AlmaLinuxRHEL Based

How To Install Apache Spark on AlmaLinux 10

Install Apache Spark on AlmaLinux 10

Apache Spark stands as one of the most powerful unified analytics engines for large-scale data processing in today’s enterprise computing landscape. When combined with AlmaLinux 10’s enterprise-grade stability and security features, organizations gain a robust platform capable of handling massive datasets with exceptional performance. This comprehensive guide walks through every step of installing Apache Spark on AlmaLinux 10, ensuring a production-ready deployment that meets enterprise standards.
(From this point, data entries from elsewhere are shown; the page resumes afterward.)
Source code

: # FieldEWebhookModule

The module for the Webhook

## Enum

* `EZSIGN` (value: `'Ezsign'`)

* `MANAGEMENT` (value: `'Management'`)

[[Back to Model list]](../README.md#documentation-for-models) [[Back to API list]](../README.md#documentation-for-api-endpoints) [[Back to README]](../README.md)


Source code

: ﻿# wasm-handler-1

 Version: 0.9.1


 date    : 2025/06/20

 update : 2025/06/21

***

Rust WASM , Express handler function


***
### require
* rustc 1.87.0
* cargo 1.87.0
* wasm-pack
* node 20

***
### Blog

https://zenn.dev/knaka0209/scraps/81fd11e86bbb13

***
Understanding Apache Spark and AlmaLinux 10

What is Apache Spark?

Apache Spark represents a paradigm shift in big data processing, offering in-memory computation capabilities that dramatically outperform traditional disk-based systems. The framework provides unified APIs across multiple programming languages including Java, Scala, Python, and R, making it accessible to diverse development teams. Spark’s core strength lies in its ability to cache intermediate results in memory, reducing the need for expensive disk I/O operations that plague traditional MapReduce frameworks.

The platform excels in various use cases including batch processing, real-time stream processing, machine learning workloads, and interactive analytics. Organizations leverage Spark for data ETL operations, recommendation systems, fraud detection, and complex analytical queries across petabyte-scale datasets.

AlmaLinux 10 Overview

AlmaLinux 10 emerges as a premier enterprise Linux distribution, providing binary compatibility with Red Hat Enterprise Linux while maintaining complete open-source accessibility. The operating system delivers enhanced security features, improved container support, and optimized performance characteristics that make it ideal for big data workloads. Its long-term support model and enterprise-focused development approach ensure stability for mission-critical Spark deployments.
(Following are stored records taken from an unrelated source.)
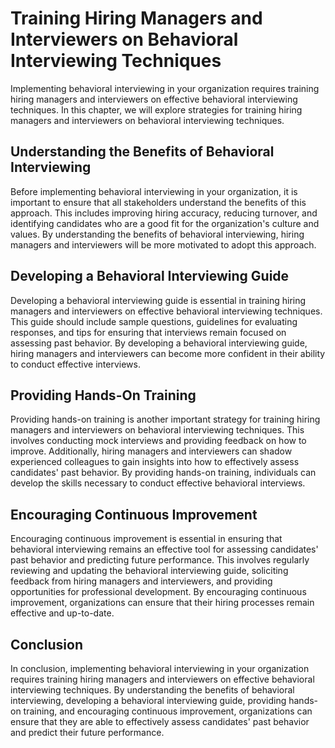 Training Hiring Managers and Interviewers on Behavioral Interviewing Techniques
=====================================================================================================================================================

Implementing behavioral interviewing in your organization requires training hiring managers and interviewers on effective behavioral interviewing techniques. In this chapter, we will explore strategies for training hiring managers and interviewers on behavioral interviewing techniques.

Understanding the Benefits of Behavioral Interviewing
-----------------------------------------------------

Before implementing behavioral interviewing in your organization, it is important to ensure that all stakeholders understand the benefits of this approach. This includes improving hiring accuracy, reducing turnover, and identifying candidates who are a good fit for the organization's culture and values. By understanding the benefits of behavioral interviewing, hiring managers and interviewers will be more motivated to adopt this approach.

Developing a Behavioral Interviewing Guide
------------------------------------------

Developing a behavioral interviewing guide is essential in training hiring managers and interviewers on effective behavioral interviewing techniques. This guide should include sample questions, guidelines for evaluating responses, and tips for ensuring that interviews remain focused on assessing past behavior. By developing a behavioral interviewing guide, hiring managers and interviewers can become more confident in their ability to conduct effective interviews.

Providing Hands-On Training
---------------------------

Providing hands-on training is another important strategy for training hiring managers and interviewers on behavioral interviewing techniques. This involves conducting mock interviews and providing feedback on how to improve. Additionally, hiring managers and interviewers can shadow experienced colleagues to gain insights into how to effectively assess candidates' past behavior. By providing hands-on training, individuals can develop the skills necessary to conduct effective behavioral interviews.

Encouraging Continuous Improvement
----------------------------------

Encouraging continuous improvement is essential in ensuring that behavioral interviewing remains an effective tool for assessing candidates' past behavior and predicting future performance. This involves regularly reviewing and updating the behavioral interviewing guide, soliciting feedback from hiring managers and interviewers, and providing opportunities for professional development. By encouraging continuous improvement, organizations can ensure that their hiring processes remain effective and up-to-date.

Conclusion
----------

In conclusion, implementing behavioral interviewing in your organization requires training hiring managers and interviewers on effective behavioral interviewing techniques. By understanding the benefits of behavioral interviewing, developing a behavioral interviewing guide, providing hands-on training, and encouraging continuous improvement, organizations can ensure that they are able to effectively assess candidates' past behavior and predict their future performance.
System Requirements and Prerequisites

Hardware Requirements

Successful Apache Spark deployment requires careful consideration of system resources. The minimum hardware specification includes 8GB of RAM, though production environments typically require 32GB or more for optimal performance. Spark follows a general rule of allocating approximately 75% of available system memory to the JVM heap, leaving adequate space for operating system operations and other processes.

CPU requirements vary based on workload complexity, but modern multi-core processors with at least 8 cores provide good baseline performance. Storage considerations include fast SSD drives for temporary data spilling and adequate network bandwidth for distributed cluster communication. For development environments, 4 CPU cores and 8GB RAM suffice, while production deployments benefit from 16+ cores and 64GB+ RAM configurations.

Software Prerequisites

Java Development Kit installation forms the foundation of any Spark deployment. AlmaLinux 10 supports multiple OpenJDK versions, with Java 11 and Java 17 being the most commonly deployed for Spark workloads. The system requires specific Java versions depending on the Spark release, making version compatibility verification crucial before installation begins.
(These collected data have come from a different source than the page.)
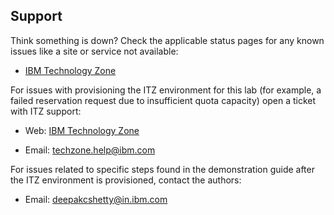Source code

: ## Support

Think something is down? Check the applicable status pages for any known issues like a site or service not available:

-  <a href="https://techzone.status.io/" target="_blank">IBM Technology Zone</a>

For issues with provisioning the ITZ environment for this lab (for example, a failed reservation request due to insufficient quota capacity) open a ticket with ITZ support:

- Web:  <a href="https://ibmsf.force.com/ibminternalproducts/s/createrecord/NewCase?language=en_US" target="_blank">IBM Technology Zone</a>

- Email: <a href="mailto:techzone.help@ibm.com" target="_blank">techzone.help@ibm.com</a>

For issues related to specific steps found in the demonstration guide after the ITZ environment is provisioned, contact the authors:

- Email: <a href="mailto:deepakcshetty@in.ibm.com" target="_blank">deepakcshetty@in.ibm.com</a>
Additional software dependencies include curl for downloading packages, tar for archive extraction, and sudo privileges for system-level configuration changes. Optional components such as Python development libraries enable PySpark functionality, while Scala installations support native Spark development workflows.

Pre-Installation Preparation

System Updates

Beginning with a fully updated AlmaLinux 10 system ensures compatibility and security. The DNF package manager provides comprehensive update capabilities through simple commands that refresh package repositories and install latest security patches. System administrators should verify repository configurations and ensure network connectivity to official AlmaLinux mirrors before proceeding.

Execute the following commands to update the system:

sudo dnf update -y && sudo dnf upgrade -y
sudo dnf install epel-release -y

These commands refresh all system packages while installing the Extra Packages for Enterprise Linux repository, providing access to additional software components that may be required during Spark installation.

Creating System Users

Security best practices mandate running Spark services under dedicated system accounts rather than root privileges. Creating a dedicated sparkuser account isolates Spark processes and limits potential security exposure in multi-tenant environments. The user account should have appropriate permissions for accessing Spark installation directories while maintaining restricted access to sensitive system resources.

User creation involves several steps:

sudo useradd -m -s /bin/bash sparkuser
sudo usermod -aG wheel sparkuser

This configuration creates a home directory for the Spark user and grants sudo privileges when necessary for administrative tasks.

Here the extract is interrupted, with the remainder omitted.